Avoid SMS lingo as much as possible. Sometimes, shortening a word can make sense, and won’t come off as being prepubescent – but a lot of the times using SMS slang should be reserved for personal messages.

If you desperately need to shorten your SMS, then shorten your content – not the words themselves.

How can you say what you need to say in as short an SMS as possible?

Remember, if you’re including links in your SMS – use a URL shortener to save you some much needed space.

As for emojis – these actually work for engagement a lot of the time, and don’t come off as inappropriate (as long as you use relevant emojis).

Inserting a cocktail emoji in your SMS about after-event drinks is both cute, and eye-catching.

DON’T send too many SMS messages

The one surefire way to lose the attention, and subscription, of your SMS recipients is to send them SMS messages too frequently.

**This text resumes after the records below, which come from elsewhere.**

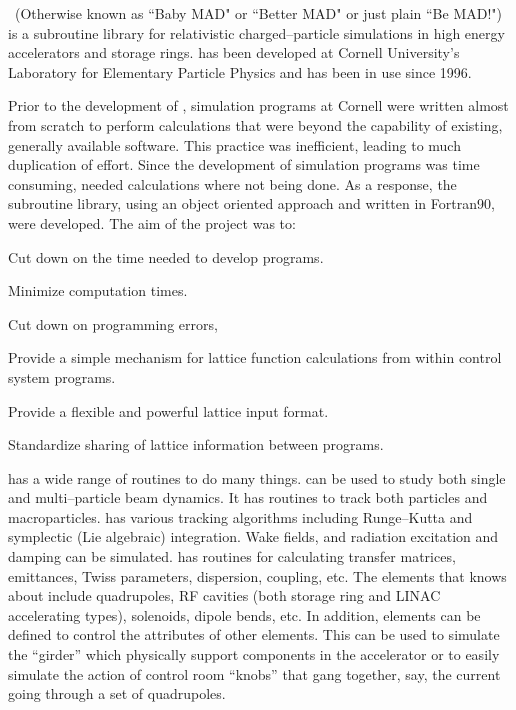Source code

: 
\bmad\ (Otherwise known as ``Baby MAD" or ``Better MAD" or just plain
``Be MAD!") is a subroutine library for relativistic
charged--particle simulations in high energy accelerators and
storage rings. \bmad has been developed at Cornell University's
Laboratory for Elementary Particle Physics and has been in use since
1996. 

Prior to the development of \bmad, simulation programs at Cornell were
written almost from scratch to perform calculations that were beyond
the capability of existing, generally available software. This
practice was inefficient, leading to much duplication of effort.
Since the development of simulation programs was time consuming,
needed calculations where not being done.  
As a response, the \bmad subroutine library, using an
object oriented approach and written in Fortran90, were developed.
The aim of the \bmad project was to:
\begin{Itemize}
\item Cut down on the time needed to develop programs.
\item Minimize computation times.
\item Cut down on programming errors, 
\item Provide a simple mechanism for lattice function calculations
from within control system programs.
\item Provide a flexible and powerful lattice input format.
\item Standardize sharing of lattice information between 
programs.
\end{Itemize}

\bmad has a wide range of routines to do many things.  \bmad can be
used to study both single and multi--particle beam dynamics.  It has
routines to track both particles and macroparticles. \bmad has various
tracking algorithms including Runge--Kutta and symplectic (Lie
algebraic) integration.  Wake fields, and radiation excitation and
damping can be simulated. \bmad has routines for calculating transfer
matrices, emittances, Twiss parameters, dispersion, coupling, etc. The
elements that \bmad knows about include quadrupoles, RF cavities (both
storage ring and LINAC accelerating types), solenoids, dipole bends,
etc. In addition, elements can be defined to control the attributes of
other elements. This can be used to simulate the ``girder'' which
physically support components in the accelerator or to easily simulate
the action of control room ``knobs'' that gang together, say, the
current going through a set of quadrupoles.

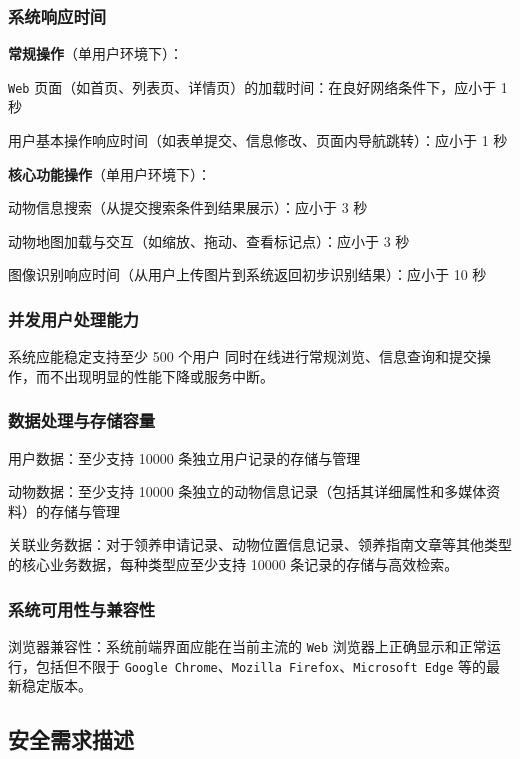 \documentclass[12pt,a4paper,UTF8]{article}
\begin{document}
\subsubsection{系统响应时间}

\noindent\textbf{常规操作}（单用户环境下）：

\verb|Web| 页面（如首页、列表页、详情页）的加载时间：在良好网络条件下，应小于 1 秒

用户基本操作响应时间（如表单提交、信息修改、页面内导航跳转）：应小于 1 秒

\vspace{0.25cm}

\noindent\textbf{核心功能操作}（单用户环境下）：

动物信息搜索（从提交搜索条件到结果展示）：应小于 3 秒

动物地图加载与交互（如缩放、拖动、查看标记点）：应小于 3 秒

图像识别响应时间（从用户上传图片到系统返回初步识别结果）：应小于 10 秒

\subsubsection{并发用户处理能力}

系统应能稳定支持至少 500 个用户 同时在线进行常规浏览、信息查询和提交操作，而不出现明显的性能下降或服务中断。

\subsubsection{数据处理与存储容量}


用户数据：至少支持 10000 条独立用户记录的存储与管理

动物数据：至少支持 10000 条独立的动物信息记录（包括其详细属性和多媒体资料）的存储与管理

关联业务数据：对于领养申请记录、动物位置信息记录、领养指南文章等其他类型的核心业务数据，每种类型应至少支持 10000 条记录的存储与高效检索。

\subsubsection{系统可用性与兼容性}


浏览器兼容性：系统前端界面应能在当前主流的 \verb|Web| 浏览器上正确显示和正常运行，包括但不限于 \verb|Google Chrome|、\verb|Mozilla Firefox|、\verb|Microsoft Edge| 等的最新稳定版本。

\subsection{安全需求描述}
\end{document}
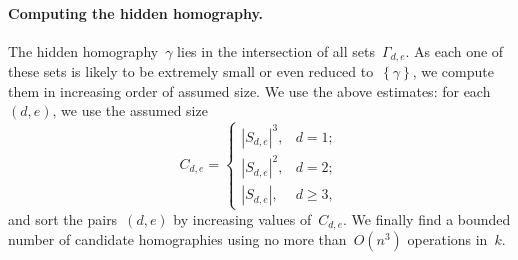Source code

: \documentclass{amsart}
\let\realpar\paragraph
\def\paragraph#1{\realpar{\textbf{#1}}}
\def\acco#1{\left\{#1\right\}}
\def\abs#1{\left|#1\right|}
\def\card#1{\abs{#1}}
\begin{document}
\paragraph{Computing the hidden homography.}

The hidden homography~$γ$ lies in the intersection of all sets~$Γ_{d,e}$.
As each one of these sets is likely to be extremely small or even reduced
to~$\acco{γ}$, we compute them in increasing order of assumed size.
We use the above estimates: for each~$(d,e)$, we use the assumed size
\begin{equation}
C_{d,e} = \begin{cases}
\card{S_{d,e}}^3,& d = 1;\\
\card{S_{d,e}}^2,& d = 2;\\
\card{S_{d,e}},& d≥ 3,
\end{cases}
\end{equation}
and sort the pairs~$(d,e)$ by increasing values of~$C_{d,e}$. We finally
find a bounded number of candidate homographies using no more
than~$O(n^3)$ operations in~$k$.
\end{document}

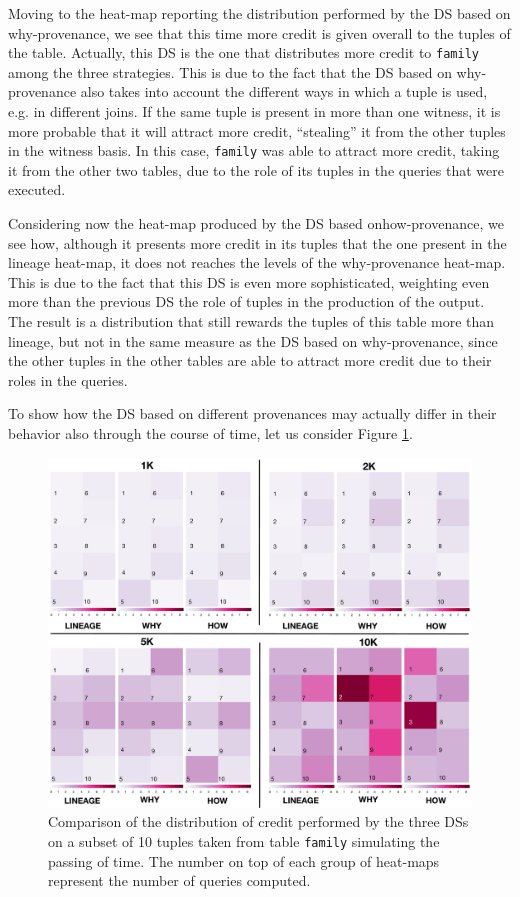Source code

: Moving to the heat-map reporting the distribution performed by the DS based on why-provenance, we see that this time more credit is given overall to the tuples of the table. Actually, this DS is the one that distributes more credit to \texttt{family} among the three strategies. 
This is due to the fact that the DS based on why-provenance also takes into account the different ways in which a tuple is used, e.g. in different joins. If the same tuple is present in more than one witness, it is more probable that it will attract more credit, ``stealing'' it from the other tuples in the witness basis. In this case, \texttt{family} was able to attract more credit, taking it from the other two tables, due to the role of its tuples in the queries that were executed.

Considering now the heat-map produced by the DS based onhow-provenance, we see how, although it presents more credit in its tuples that the one present in the lineage heat-map, it does not reaches the levels of the why-provenance heat-map.
This is due to the fact that this DS is even more sophisticated, weighting even more than the previous DS the role of tuples in the production of the output. 
The result is a distribution that still rewards the tuples of this table more than lineage, but not in the same measure as the DS based on why-provenance, since the other tuples in the other tables are able to attract more credit due to their roles in the queries. 


To show how the DS based on different provenances may actually differ in their behavior also through the course of time, let us consider Figure \ref{fig:comparison}.

\begin{figure}[t]
  \includegraphics[width=\textwidth]{figures/comparison_2}
  \caption{Comparison of the distribution of credit performed by the three DSs on a subset of 10 tuples taken from table \texttt{family} simulating the passing of time. The number on top of each group of heat-maps represent the number of queries computed.}
  \label{fig:comparison}
\end{figure}

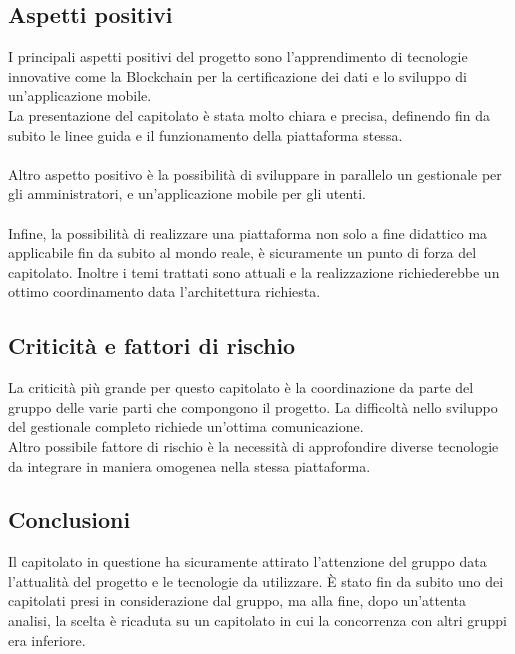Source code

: \subsection{Aspetti positivi}
I principali aspetti positivi del progetto sono l'apprendimento di tecnologie innovative come la Blockchain per la certificazione dei dati e lo sviluppo di un'applicazione mobile.\\
La presentazione del capitolato è stata molto chiara e precisa, definendo fin da subito le linee guida e il funzionamento della piattaforma stessa. \\\\
Altro aspetto positivo è la possibilità di sviluppare in parallelo un gestionale per gli amministratori, e un'applicazione mobile per gli utenti.\\\\
Infine, la possibilità di realizzare una piattaforma non solo a fine didattico ma applicabile fin da subito al mondo reale, è sicuramente un punto di forza del capitolato. Inoltre i temi trattati sono attuali e la realizzazione richiederebbe un ottimo coordinamento data l'architettura richiesta.

\subsection{Criticità e fattori di rischio}
La criticità più grande per questo capitolato è la coordinazione da parte del gruppo delle varie parti che compongono il progetto. La difficoltà nello sviluppo del gestionale completo richiede un'ottima comunicazione. \\
Altro possibile fattore di rischio è la necessità di approfondire diverse tecnologie da integrare in maniera omogenea nella stessa piattaforma.

\subsection{Conclusioni}
Il capitolato in questione ha sicuramente attirato l'attenzione del gruppo data l'attualità del progetto e le tecnologie da utilizzare. È stato fin da subito uno dei capitolati presi in considerazione dal gruppo, ma alla fine, dopo un'attenta analisi, la scelta è ricaduta su un capitolato in cui la concorrenza con altri gruppi era inferiore.

\newpage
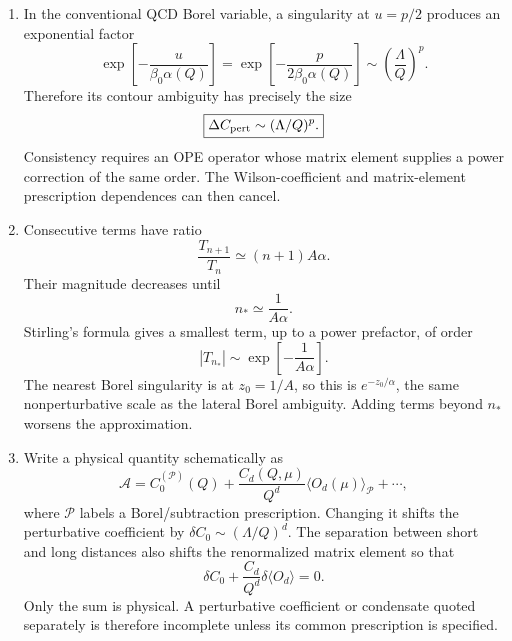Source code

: \begin{enumerate}
  \begin{enumerate}
    \item[(a)]
    In the conventional QCD Borel variable, a singularity at \(u=p/2\)
    produces an exponential factor
    \[
      \exp\!\left[-\frac{u}{\beta_0\alpha(Q)}\right]
        =\exp\!\left[-\frac{p}{2\beta_0\alpha(Q)}\right]
        \sim\left(\frac{\Lambda}{Q}\right)^p.
    \]
    Therefore its contour ambiguity has precisely the size
    \[
      \boxed{\Delta C_{\rm pert}\sim(\Lambda/Q)^p.}
    \]
    Consistency requires an OPE operator whose matrix element supplies a
    power correction of the same order.  The Wilson-coefficient and
    matrix-element prescription dependences can then cancel.
    \item[(b)]
    Consecutive terms have ratio
    \[
      \frac{T_{n+1}}{T_n}\simeq(n+1)A\alpha.
    \]
    Their magnitude decreases until
    \[
      \boxed{n_*\simeq\frac1{A\alpha}.}
    \]
    Stirling's formula gives a smallest term, up to a power prefactor, of
    order
    \[
      |T_{n_*}|\sim
        \exp\!\left[-\frac1{A\alpha}\right].
    \]
    The nearest Borel singularity is at \(z_0=1/A\), so this is
    \(e^{-z_0/\alpha}\), the same nonperturbative scale as the lateral
    Borel ambiguity.  Adding terms beyond \(n_*\) worsens the approximation.
    \item[(c)]
    Write a physical quantity schematically as
    \[
      \mathcal A=C_0^{(\mathcal P)}(Q)
        +\frac{C_d(Q,\mu)}{Q^d}
         \langle O_d(\mu)\rangle_{\mathcal P}+\cdots,
    \]
    where \(\mathcal P\) labels a Borel/subtraction prescription.  Changing
    it shifts the perturbative coefficient by
    \(\delta C_0\sim(\Lambda/Q)^d\).  The separation between short and long
    distances also shifts the renormalized matrix element so that
    \[
      \boxed{\delta C_0+
        \frac{C_d}{Q^d}\delta\langle O_d\rangle=0.}
    \]
    Only the sum is physical.  A perturbative coefficient or condensate
    quoted separately is therefore incomplete unless its common
    prescription is specified.
  \end{enumerate}

\end{enumerate}
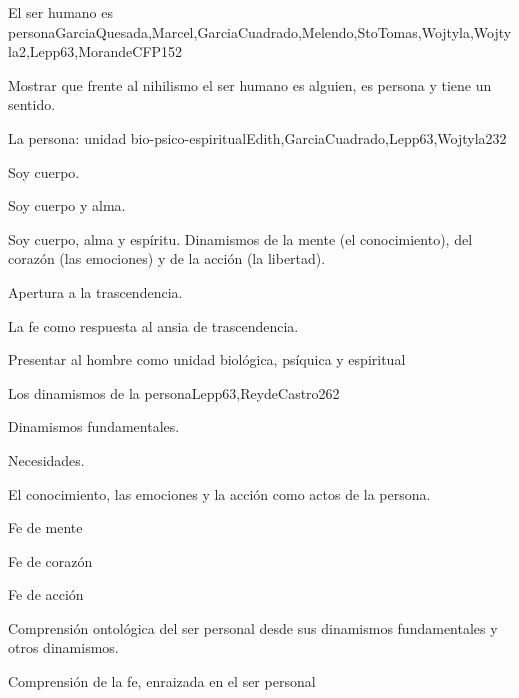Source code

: \begin{syllabus}
\begin{unit}{El ser humano es persona}{GarciaQuesada,Marcel,GarciaCuadrado,Melendo,StoTomas,Wojtyla,Wojtyla2,Lepp63,MorandeCFP}{15}{2}
\begin{learningoutcomes}
	\item Mostrar que frente al nihilismo el ser humano es alguien, es persona y tiene un sentido.
\end{learningoutcomes}
\end{unit}

\begin{unit}{La persona: unidad bio-psico-espiritual}{Edith,GarciaCuadrado,Lepp63,Wojtyla2}{3}{2}
\begin{topics}
 		\item Soy cuerpo.
 		\item Soy cuerpo y alma.
 		\item Soy cuerpo, alma y espíritu.  Dinamismos de la mente (el conocimiento), del corazón (las emociones) y de la acción (la libertad).
 		\item Apertura a la trascendencia.
 		\item La fe como respuesta al ansia de trascendencia.
\end{topics}

\begin{learningoutcomes}
	\item Presentar al hombre como unidad biológica, psíquica y espiritual
\end{learningoutcomes}
\end{unit}

\begin{unit}{Los dinamismos de la persona}{Lepp63,ReydeCastro2}{6}{2}
\begin{topics}
 	 		\item Dinamismos fundamentales.
 	 		\item Necesidades.
 	 		\item El conocimiento, las emociones y la acción como actos de la persona.
 	 		\item Fe de mente
 	 		\item Fe de corazón
 	 		\item Fe de acción
\end{topics}

\begin{learningoutcomes}
	\item Comprensión ontológica del ser personal desde sus dinamismos fundamentales y otros dinamismos.
	\item Comprensión de la fe, enraizada en el ser personal

\end{learningoutcomes}
\end{unit}


\end{syllabus}
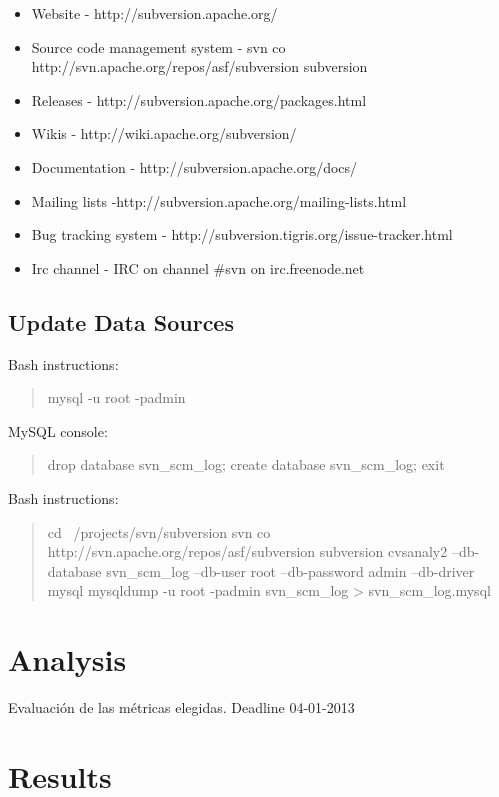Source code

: \documentclass[11pt]{scrartcl}
\begin{document}
\begin{itemize}
    \item Website - http://subversion.apache.org/
    \item Source code management system - svn co http://svn.apache.org/repos/asf/subversion subversion
    \item Releases - http://subversion.apache.org/packages.html
    \item Wikis - http://wiki.apache.org/subversion/
    \item Documentation - http://subversion.apache.org/docs/
    \item Mailing lists -http://subversion.apache.org/mailing-lists.html
    \item Bug tracking system - http://subversion.tigris.org/issue-tracker.html
    \item Irc channel - IRC on channel \#svn on irc.freenode.net
\end{itemize}

\subsection{Update Data Sources}

Bash instructions:

\begin{quote}
    mysql -u root -padmin
\end{quote}

MySQL console:

\begin{quote}
    drop database svn\_scm\_log;
    create database svn\_scm\_log;
    exit
\end{quote}

Bash instructions:

\begin{quote}
    cd ~/projects/svn/subversion
    svn co http://svn.apache.org/repos/asf/subversion subversion
    cvsanaly2 --db-database svn\_scm\_log --db-user root --db-password admin --db-driver mysql
    mysqldump -u root -padmin svn\_scm\_log > svn\_scm\_log.mysql
\end{quote}

\section{Analysis}

Evaluación de las métricas elegidas.
Deadline 04-01-2013

\section{Results}
\end{document}
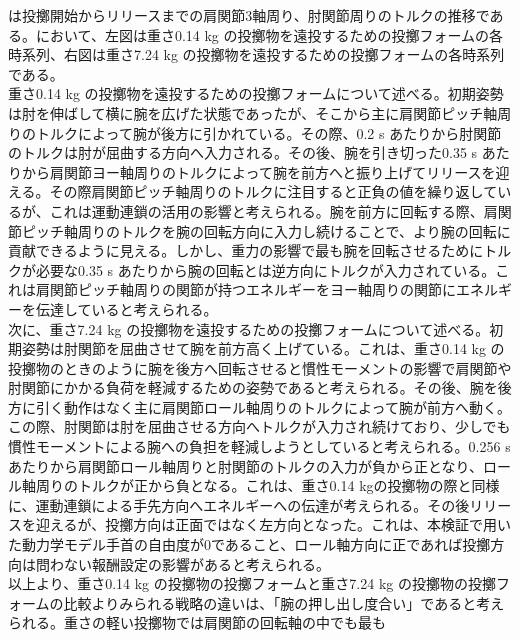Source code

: は投擲開始からリリースまでの肩関節3軸周り、肘関節周りのトルクの推移である。において、左図は重さ0.14 kg の投擲物を遠投するための投擲フォームの各時系列、右図は重さ7.24 kg の投擲物を遠投するための投擲フォームの各時系列である。\\
重さ0.14 kg の投擲物を遠投するための投擲フォームについて述べる。初期姿勢は肘を伸ばして横に腕を広げた状態であったが、そこから主に肩関節ピッチ軸周りのトルクによって腕が後方に引かれている。その際、0.2 s あたりから肘関節のトルクは肘が屈曲する方向へ入力される。その後、腕を引き切った0.35 s あたりから肩関節ヨー軸周りのトルクによって腕を前方へと振り上げてリリースを迎える。その際肩関節ピッチ軸周りのトルクに注目すると正負の値を繰り返しているが、これは運動連鎖の活用の影響と考えられる。腕を前方に回転する際、肩関節ピッチ軸周りのトルクを腕の回転方向に入力し続けることで、より腕の回転に貢献できるように見える。しかし、重力の影響で最も腕を回転させるためにトルクが必要な0.35 s あたりから腕の回転とは逆方向にトルクが入力されている。これは肩関節ピッチ軸周りの関節が持つエネルギーをヨー軸周りの関節にエネルギーを伝達していると考えられる。\\
次に、重さ7.24 kg の投擲物を遠投するための投擲フォームについて述べる。初期姿勢は肘関節を屈曲させて腕を前方高く上げている。これは、重さ0.14 kg の投擲物のときのように腕を後方へ回転させると慣性モーメントの影響で肩関節や肘関節にかかる負荷を軽減するための姿勢であると考えられる。その後、腕を後方に引く動作はなく主に肩関節ロール軸周りのトルクによって腕が前方へ動く。この際、肘関節は肘を屈曲させる方向へトルクが入力され続けており、少しでも慣性モーメントによる腕への負担を軽減しようとしていると考えられる。0.256 s あたりから肩関節ロール軸周りと肘関節のトルクの入力が負から正となり、ロール軸周りのトルクが正から負となる。これは、重さ0.14 kgの投擲物の際と同様に、運動連鎖による手先方向へエネルギーへの伝達が考えられる。その後リリースを迎えるが、投擲方向は正面ではなく左方向となった。これは、本検証で用いた動力学モデル手首の自由度が0であること、ロール軸方向に正であれば投擲方向は問わない報酬設定の影響があると考えられる。\\
以上より、重さ0.14 kg の投擲物の投擲フォームと重さ7.24 kg の投擲物の投擲フォームの比較よりみられる戦略の違いは、「腕の押し出し度合い」であると考えられる。重さの軽い投擲物では肩関節の回転軸の中でも最も


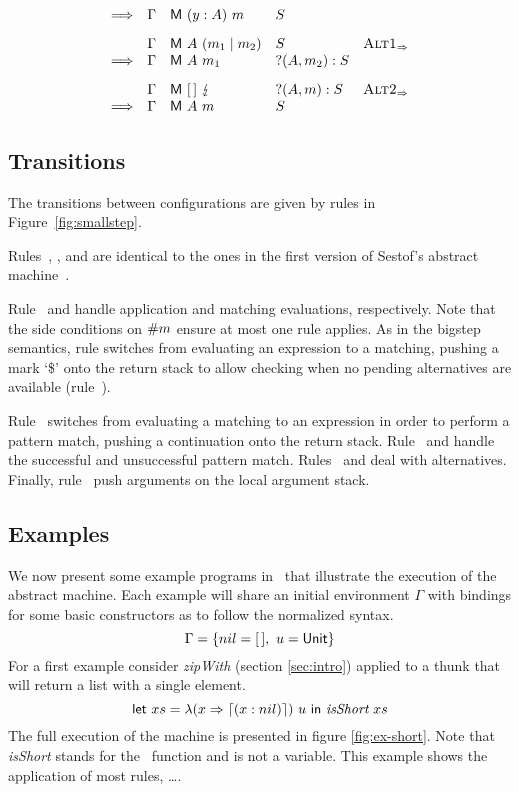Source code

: \begin{figure*}
\[\begin{array}{rllll}
      \Longrightarrow & \Gamma & \textsf{M}~(y:A)~m  & S \\[2ex]
      & \Gamma & \textsf{M}~A~(m_1 \mid m_2) & S & \textsc{Alt1}_{\Rightarrow} \\
      \Longrightarrow & \Gamma & \textsf{M}~A~m_1   &?(A,m_2):S & \\[2ex]
  & \Gamma & \textsf{M}~[\,]~\lightning  & ?(A,m):S & \textsc{Alt2}_{\Rightarrow} \\
  \Longrightarrow & \Gamma & \textsf{M}~A~m  & S 
    \end{array}
  \]
    
  
  \caption{Abstract machine transition rules}\label{fig:smallstep}
\end{figure*}

\subsection{Transitions}

The transitions between configurations are given by rules in
Figure~\ref{fig:smallstep}.

Rules~, , 
and  are identical to the ones in the first version of
Sestof's abstract machine~\cite{sestof_1997}.

Rule~ and  handle application
and matching evaluations, respectively. Note that the
side conditions on $\#{m}$ ensure at most one
rule applies.
As in the bigstep semantics, rule  switches
from evaluating an expression to a
matching, pushing a mark `\$' onto the return stack
to allow checking when no pending alternatives
are available (rule~).

Rule~ switches from evaluating a matching
to an expression in order to perform a pattern match, pushing
a continuation onto the return stack.
Rule~ and  handle
the successful and unsuccessful pattern match.
Rules~ and  deal
with alternatives.
Finally, rule~ push arguments on the local argument stack.

\subsection{Examples}

We now present some example programs in \lambdaPMC\ that illustrate the execution of the abstract machine.
Each example will share an initial environment $\Gamma$ with bindings for some basic constructors as to follow the normalized syntax.
\[
  \Gamma = \{ nil = [\,],\ u = \textsf{Unit} \}   
\]
For a first example consider \textit{zipWith} (section \ref{sec:intro}) applied to a thunk that will return a list with a single element.
\[
  \textsf{let}~xs = \lambda(x \Rightarrow \left\lceil (x : nil)\right\rceil)~u~\textsf{in}~\textit{isShort}~xs
\]
The full execution of the machine is presented in figure \ref{fig:ex-short}.
Note that \textit{isShort} stands for the \lambdaPMC\ function and is not a variable.
This example shows the application of most rules, \dots.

If you send SMS campaigns to your recipients too often, then they’ll want to unsubscribe.

As mentioned earlier, SMS is considered a lot more personal than email, and it’s for this reason that people will opt out of SMS communications if they receive too many from your brand – it’s off putting.

When we hear an SMS notification, most of us are expecting an SMS from a mate, or loved one. If we hear a ‘ping’ every day and go to check our phones for that awaited reply from our significant other about what’s for dinner tonight – and instead find the third SMS about an upcoming sale we’ve received this week – we’re going to be understandably annoyed.

Try not to send over 4 texts a month (that’s about once a week). In fact, to play it safe – it’s best to send just twice a month, especially if the SMS campaign is not pertaining to any time sensitive information.

Obviously you may need to send messages more frequently for time sensitive updates, but as we talked about earlier, as long as your recipients opted in and were given a heads up, they’re going to be expecting those texts.

If you’re just sending marketing SMS messages, then make sure to observe the twice a month rule.

SMS: a powerful marketing tool, and one that’s easy to misuse.

SMS is an incredible marketing channel, simply because pretty much everyone is reachable 24/7 via SMS.

It’s also because of this intense relationships with our phones that SMS can be easily misused by marketing teams.

People are aware they are vulnerable to communications at all times when it comes to SMS campaigns, so it’s important that your SMS recipients are properly prepared to receive texts from you.

It’s also integral for subscriber retention that your SMS campaigns mean something to your recipients.

The easiest mistake to make when it comes to SMS marketing is being downright annoying and inappropriate. That’s why it’s important to consider all of our above tips before launching an SMS campaign.

But if you get SMS marketing right, you’ll have a wealth of marketing power at your disposal.